I spent just over half an hour yesterday watching a stunningly sexy video on XTube: a beautiful man tied to a door frame, and later to a bed, edged by a friendly, playful expert, babbling all the while, eventually exploding into a prolonged, shattering orgasm, then emerging back into the world of ordinary time and space in the last two minutes of the clip.
I'm all for voyeurism and exhibitionism. I'm unhappy about the bad rap they often get. Witnessing the helpless, undefended pleasure of another, allowing oneself to be witnessed: if the heart is opened, these are potentially acts of erotic generosity and transpersonal love. As such, they're sacred, not profane. Miraculously, a streaming service for homemade erotica can become a vehicle to invite the viewer into those luminous depths.
In the clip, we don't see the beginning of this ritual--for in my book, it's clearly a ritual. We do see the ending. Both men move from total immersion in the erotic energy flowing between them, gradually detaching from the experience. They exchange comments that begin to distance them from the experience even as they rehearse it:
"I've never seen you orgasm like that on film," the dom says playfully.
"Yeah, that was intense."
"I love what I do." They both laugh.
The dom wipes his hands on a towel, attentively wipes his boy's belly, undoes the restraints on his wrists. Boy lays his freed hands on Dom's forearms. There's more laughter, a little more banter. It's over. Boy rises off the mattress onto his elbows, looks briefly toward the camera, says again, "That was intense," and then, "Good stuff." End of clip.
Why was I so drawn in (aside, duh, from my own arousal)? I loved watching the two of them interact. The video stood out from a gazillion other bondage/masturbation scenes because of what passed between them emotionally. Fetishized body parts and money shots, on their own, don't measure up. (In fact, given the lighting, you only know for sure after the fact that Boy has ejaculated, when Dom holds his semen-slicked hand up to the camera.) I felt invited in as a witness, not only to the man in restraints, but to their shared experience--both the rapport between them throughout the scene, and the beginning of their transition back into Life As We Know It.

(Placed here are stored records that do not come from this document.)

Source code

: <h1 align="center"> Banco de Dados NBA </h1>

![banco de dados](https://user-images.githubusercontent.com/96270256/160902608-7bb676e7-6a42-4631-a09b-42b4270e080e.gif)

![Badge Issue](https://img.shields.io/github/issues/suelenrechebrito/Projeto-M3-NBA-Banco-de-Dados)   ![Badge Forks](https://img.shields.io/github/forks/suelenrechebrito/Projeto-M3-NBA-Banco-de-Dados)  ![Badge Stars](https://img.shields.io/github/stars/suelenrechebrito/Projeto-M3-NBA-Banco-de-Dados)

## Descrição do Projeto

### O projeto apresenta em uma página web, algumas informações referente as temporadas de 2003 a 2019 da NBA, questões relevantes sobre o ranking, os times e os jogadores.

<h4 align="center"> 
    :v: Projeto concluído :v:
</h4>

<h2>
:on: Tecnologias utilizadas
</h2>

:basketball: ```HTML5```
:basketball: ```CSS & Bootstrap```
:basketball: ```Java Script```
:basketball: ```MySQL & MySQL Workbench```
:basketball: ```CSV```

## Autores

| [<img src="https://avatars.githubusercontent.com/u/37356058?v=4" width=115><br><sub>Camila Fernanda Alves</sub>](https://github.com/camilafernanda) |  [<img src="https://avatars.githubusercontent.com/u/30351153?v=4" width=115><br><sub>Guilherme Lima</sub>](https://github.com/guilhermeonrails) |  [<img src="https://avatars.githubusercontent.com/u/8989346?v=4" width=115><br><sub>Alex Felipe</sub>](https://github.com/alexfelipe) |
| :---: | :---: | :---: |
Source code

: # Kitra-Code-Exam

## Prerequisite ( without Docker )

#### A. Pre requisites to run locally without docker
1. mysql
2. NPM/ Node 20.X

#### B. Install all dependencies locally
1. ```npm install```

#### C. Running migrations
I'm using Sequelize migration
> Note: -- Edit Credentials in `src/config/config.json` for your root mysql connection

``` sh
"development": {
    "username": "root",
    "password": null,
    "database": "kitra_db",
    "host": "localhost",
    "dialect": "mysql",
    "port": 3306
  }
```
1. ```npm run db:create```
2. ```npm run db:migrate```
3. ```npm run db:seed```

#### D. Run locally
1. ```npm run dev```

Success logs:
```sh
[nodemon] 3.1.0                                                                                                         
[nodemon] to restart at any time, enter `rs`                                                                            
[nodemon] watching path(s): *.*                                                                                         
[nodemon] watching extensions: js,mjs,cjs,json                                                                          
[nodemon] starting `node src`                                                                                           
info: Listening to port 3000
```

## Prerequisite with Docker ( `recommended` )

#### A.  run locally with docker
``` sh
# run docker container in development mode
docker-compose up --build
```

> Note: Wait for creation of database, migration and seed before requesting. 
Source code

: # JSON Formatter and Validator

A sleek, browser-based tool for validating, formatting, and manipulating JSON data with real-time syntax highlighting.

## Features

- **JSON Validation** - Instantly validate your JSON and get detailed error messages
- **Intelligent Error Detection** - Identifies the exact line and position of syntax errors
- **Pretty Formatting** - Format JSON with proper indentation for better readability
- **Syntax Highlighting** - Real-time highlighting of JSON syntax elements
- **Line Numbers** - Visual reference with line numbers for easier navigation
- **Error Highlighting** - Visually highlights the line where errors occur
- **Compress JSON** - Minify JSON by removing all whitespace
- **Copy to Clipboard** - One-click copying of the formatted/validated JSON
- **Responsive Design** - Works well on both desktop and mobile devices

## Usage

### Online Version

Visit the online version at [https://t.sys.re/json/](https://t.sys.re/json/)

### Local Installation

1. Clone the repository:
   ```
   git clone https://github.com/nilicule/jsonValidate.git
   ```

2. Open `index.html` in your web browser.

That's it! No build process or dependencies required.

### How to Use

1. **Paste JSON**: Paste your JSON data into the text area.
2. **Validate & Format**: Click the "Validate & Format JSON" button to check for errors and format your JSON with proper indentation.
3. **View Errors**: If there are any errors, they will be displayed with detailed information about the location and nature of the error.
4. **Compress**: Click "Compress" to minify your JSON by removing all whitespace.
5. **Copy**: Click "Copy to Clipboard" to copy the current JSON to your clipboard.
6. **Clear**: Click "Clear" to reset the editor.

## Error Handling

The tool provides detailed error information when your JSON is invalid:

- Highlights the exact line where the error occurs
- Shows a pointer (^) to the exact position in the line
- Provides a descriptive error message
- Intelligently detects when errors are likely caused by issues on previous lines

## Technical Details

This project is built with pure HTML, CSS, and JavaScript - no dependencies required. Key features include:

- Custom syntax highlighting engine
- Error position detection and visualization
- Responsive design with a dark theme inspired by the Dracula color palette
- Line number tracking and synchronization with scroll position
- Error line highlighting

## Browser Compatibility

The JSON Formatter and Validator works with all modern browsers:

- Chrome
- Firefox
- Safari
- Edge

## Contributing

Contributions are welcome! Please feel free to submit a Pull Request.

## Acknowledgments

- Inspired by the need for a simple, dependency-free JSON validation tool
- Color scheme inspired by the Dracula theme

And yet, I found myself in the last seconds longing for something subtly different. I wanted them to emerge from sacred time and space back into the ordinary while still acknowledging the profundity of what had just happened between them. I wanted them to affirm together that what they'd created was way beyond "good stuff." It was pure sexual alchemy. I wanted an erotic equivalent of "The Mass has ended. Go in peace."
In a sense, that's exactly what they were doing. But I've experienced my share of powerful sexual encounters that end with one or both (or all) of us feeling nervous that maybe we've been changed a little too much for comfort, so we'd better stuff the magic back in the bottle, label it mere fun, and put it back on the shelf. "Wow, that was hot" can be a way of reassuring ourselves, and stressing to each other, that it was No Big Deal.
How might we transform our erotic experience of ourselves, others, and the world, if our encounters could end with a shared recognition of the depths we've just plumbed? How much of what gets dismissed as "just sex" could we recognize as something deeper, more integrated into the wholeness of our lives, by mindful shared attention to the way we end the encounter?
Judith Butler says in the opening pages of Undoing Gender, "Face it, we're undone by each other. And if we're not, what's the point?" Transformative erotic experiences, like any sacred acts, have to be fenced off from the ordinary, or we might run the danger of never going back to our daily lives. We have to give them the sense of an ending. But an ending, ideally, that still gives us access to their power.